**GIVEN RECORDS:**
════════════════════

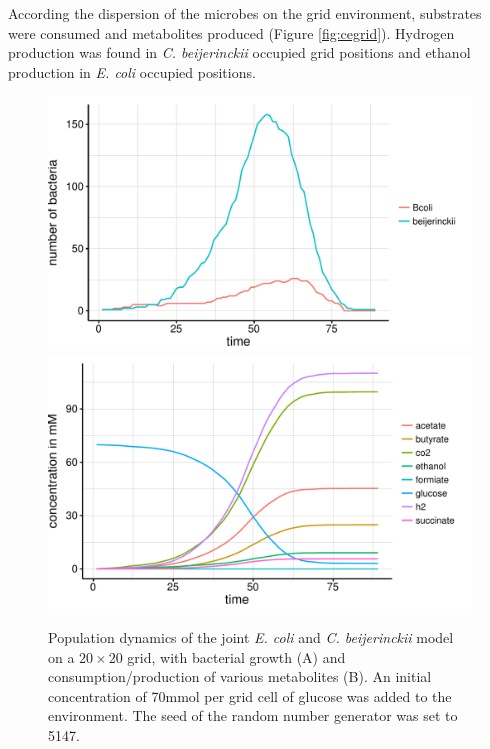 According the dispersion of the microbes on the grid environment, substrates were consumed and metabolites produced (Figure \hyperref[fig:cegrid]{\ref{fig:cegrid}}). Hydrogen production was found in \textit{C. beijerinckii} occupied grid positions and ethanol production in \textit{E. coli} occupied positions.
\begin{figure}[h!]
  \centering
    \includegraphics[scale=0.45]{../results/ecoli_beijerinckii_20x20_seed5147_growth.pdf}
    \includegraphics[scale=0.45]{../results/ecoli_beijerinckii_20x20_seed5147_subs.pdf}
  \caption{Population dynamics of the joint \emph{E. coli} and \emph{C. beijerinckii} model on a $20\times20$ grid, with bacterial growth (A) and consumption/production of various metabolites (B). An initial concentration of 70\;mmol per grid cell of glucose was added to the environment. The seed of the random number generator was set to 5147.}
  \label{fig:cesg}
\end{figure}
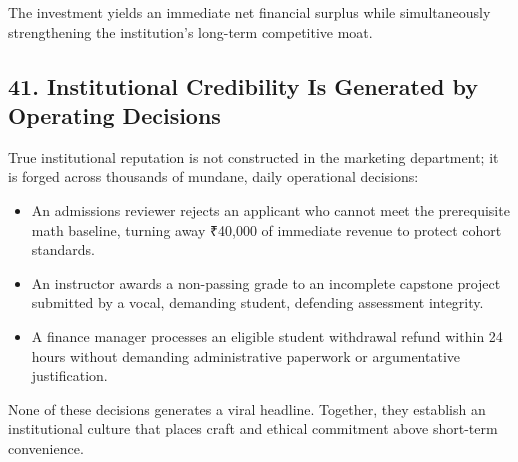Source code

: The investment yields an immediate net financial surplus while simultaneously strengthening the institution's long-term competitive moat.

\subsection*{41. Institutional Credibility Is Generated by Operating Decisions}

True institutional reputation is not constructed in the marketing department; it is forged across thousands of mundane, daily operational decisions:
\begin{itemize}
\item An admissions reviewer rejects an applicant who cannot meet the prerequisite math baseline, turning away ₹40,000 of immediate revenue to protect cohort standards.
\item An instructor awards a non-passing grade to an incomplete capstone project submitted by a vocal, demanding student, defending assessment integrity.
\item A finance manager processes an eligible student withdrawal refund within 24 hours without demanding administrative paperwork or argumentative justification.
\end{itemize}

None of these decisions generates a viral headline. Together, they establish an institutional culture that places craft and ethical commitment above short-term convenience.
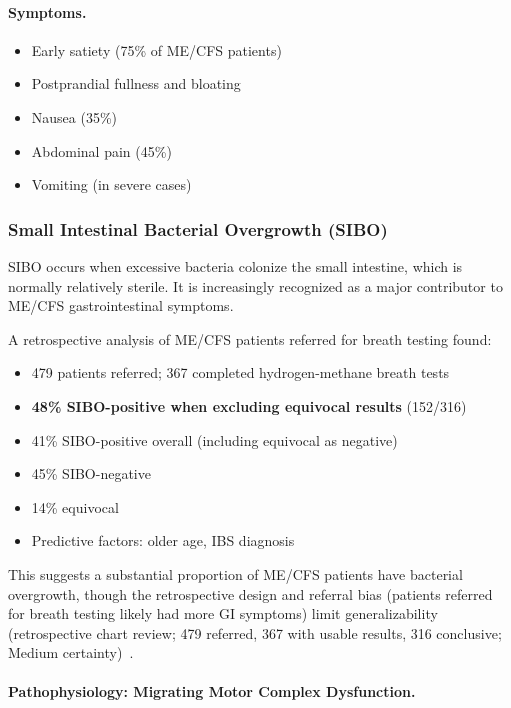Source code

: \paragraph{Symptoms.}
\begin{itemize}
    \item Early satiety (75\% of ME/CFS patients)
    \item Postprandial fullness and bloating
    \item Nausea (35\%)
    \item Abdominal pain (45\%)
    \item Vomiting (in severe cases)
\end{itemize}

\subsubsection{Small Intestinal Bacterial Overgrowth (SIBO)}
\label{sec:sibo}

SIBO occurs when excessive bacteria colonize the small intestine, which is normally relatively sterile. It is increasingly recognized as a major contributor to ME/CFS gastrointestinal symptoms.

\begin{observation}
\label{obs:sibo-prevalence}
A retrospective analysis of ME/CFS patients referred for breath testing found:
\begin{itemize}
    \item 479 patients referred; 367 completed hydrogen-methane breath tests
    \item \textbf{48\% SIBO-positive when excluding equivocal results} (152/316)
    \item 41\% SIBO-positive overall (including equivocal as negative)
    \item 45\% SIBO-negative
    \item 14\% equivocal
    \item Predictive factors: older age, IBS diagnosis
\end{itemize}
This suggests a substantial proportion of ME/CFS patients have bacterial overgrowth, though the retrospective design and referral bias (patients referred for breath testing likely had more GI symptoms) limit generalizability (retrospective chart review; 479 referred, 367 with usable results, 316 conclusive; Medium certainty)~\cite{SIBOKarhu2023}.
\end{observation}

\paragraph{Pathophysiology: Migrating Motor Complex Dysfunction.}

════════════════════

**ABOUT THIS TASK:** Every entry above is to be transcribed exactly, with all pictures left out.

**SOLVED PROBLEM:**
 According the dispersion of the microbes on the grid environment, substrates were consumed and metabolites produced (Figure \hyperref[fig:cegrid]{\ref{fig:cegrid}}). Hydrogen production was found in \textit{C. beijerinckii} occupied grid positions and ethanol production in \textit{E. coli} occupied positions.
\begin{figure}[h!]
  \centering
    \includegraphics[scale=0.45]{../results/ecoli_beijerinckii_20x20_seed5147_growth.pdf}
    \includegraphics[scale=0.45]{../results/ecoli_beijerinckii_20x20_seed5147_subs.pdf}
  \caption{Population dynamics of the joint \emph{E. coli} and \emph{C. beijerinckii} model on a $20\times20$ grid, with bacterial growth (A) and consumption/production of various metabolites (B). An initial concentration of 70\;mmol per grid cell of glucose was added to the environment. The seed of the random number generator was set to 5147.}
  \label{fig:cesg}
\end{figure}
Source code

: The investment yields an immediate net financial surplus while simultaneously strengthening the institution's long-term competitive moat.

\subsection*{41. Institutional Credibility Is Generated by Operating Decisions}

True institutional reputation is not constructed in the marketing department; it is forged across thousands of mundane, daily operational decisions:
\begin{itemize}
\item An admissions reviewer rejects an applicant who cannot meet the prerequisite math baseline, turning away ₹40,000 of immediate revenue to protect cohort standards.
\item An instructor awards a non-passing grade to an incomplete capstone project submitted by a vocal, demanding student, defending assessment integrity.
\item A finance manager processes an eligible student withdrawal refund within 24 hours without demanding administrative paperwork or argumentative justification.
\end{itemize}

None of these decisions generates a viral headline. Together, they establish an institutional culture that places craft and ethical commitment above short-term convenience.
Source code

: \paragraph{Symptoms.}
\begin{itemize}
    \item Early satiety (75\% of ME/CFS patients)
    \item Postprandial fullness and bloating
    \item Nausea (35\%)
    \item Abdominal pain (45\%)
    \item Vomiting (in severe cases)
\end{itemize}

\subsubsection{Small Intestinal Bacterial Overgrowth (SIBO)}
\label{sec:sibo}

SIBO occurs when excessive bacteria colonize the small intestine, which is normally relatively sterile. It is increasingly recognized as a major contributor to ME/CFS gastrointestinal symptoms.

\begin{observation}
\label{obs:sibo-prevalence}
A retrospective analysis of ME/CFS patients referred for breath testing found:
\begin{itemize}
    \item 479 patients referred; 367 completed hydrogen-methane breath tests
    \item \textbf{48\% SIBO-positive when excluding equivocal results} (152/316)
    \item 41\% SIBO-positive overall (including equivocal as negative)
    \item 45\% SIBO-negative
    \item 14\% equivocal
    \item Predictive factors: older age, IBS diagnosis
\end{itemize}
This suggests a substantial proportion of ME/CFS patients have bacterial overgrowth, though the retrospective design and referral bias (patients referred for breath testing likely had more GI symptoms) limit generalizability (retrospective chart review; 479 referred, 367 with usable results, 316 conclusive; Medium certainty)~\cite{SIBOKarhu2023}.
\end{observation}

\paragraph{Pathophysiology: Migrating Motor Complex Dysfunction.}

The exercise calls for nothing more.